# Exercise description
A faithful, complete copy of the entries is the sole expected answer.

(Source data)
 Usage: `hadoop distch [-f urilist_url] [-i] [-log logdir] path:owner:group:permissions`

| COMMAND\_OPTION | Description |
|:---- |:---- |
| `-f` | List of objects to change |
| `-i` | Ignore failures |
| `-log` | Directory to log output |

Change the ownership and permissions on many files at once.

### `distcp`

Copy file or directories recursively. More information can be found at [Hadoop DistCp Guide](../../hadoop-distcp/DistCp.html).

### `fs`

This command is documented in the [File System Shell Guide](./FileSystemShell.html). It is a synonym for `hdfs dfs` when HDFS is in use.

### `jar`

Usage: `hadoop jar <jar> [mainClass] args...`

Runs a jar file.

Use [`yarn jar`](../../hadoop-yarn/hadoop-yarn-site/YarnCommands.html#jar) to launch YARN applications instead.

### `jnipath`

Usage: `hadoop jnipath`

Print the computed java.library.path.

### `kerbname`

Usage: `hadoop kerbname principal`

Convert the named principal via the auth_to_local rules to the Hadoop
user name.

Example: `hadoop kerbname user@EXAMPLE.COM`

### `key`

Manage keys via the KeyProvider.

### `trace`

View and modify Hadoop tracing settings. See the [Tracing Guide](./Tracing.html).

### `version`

# Result for this exercise
 Usage: `hadoop distch [-f urilist_url] [-i] [-log logdir] path:owner:group:permissions`

| COMMAND\_OPTION | Description |
|:---- |:---- |
| `-f` | List of objects to change |
| `-i` | Ignore failures |
| `-log` | Directory to log output |

Change the ownership and permissions on many files at once.

### `distcp`

Copy file or directories recursively. More information can be found at [Hadoop DistCp Guide](../../hadoop-distcp/DistCp.html).

### `fs`

This command is documented in the [File System Shell Guide](./FileSystemShell.html). It is a synonym for `hdfs dfs` when HDFS is in use.

### `jar`

Usage: `hadoop jar <jar> [mainClass] args...`

Runs a jar file.

Use [`yarn jar`](../../hadoop-yarn/hadoop-yarn-site/YarnCommands.html#jar) to launch YARN applications instead.

### `jnipath`

Usage: `hadoop jnipath`

Print the computed java.library.path.

### `kerbname`

Usage: `hadoop kerbname principal`

Convert the named principal via the auth_to_local rules to the Hadoop
user name.

Example: `hadoop kerbname user@EXAMPLE.COM`

### `key`

Manage keys via the KeyProvider.

### `trace`

View and modify Hadoop tracing settings. See the [Tracing Guide](./Tracing.html).

### `version`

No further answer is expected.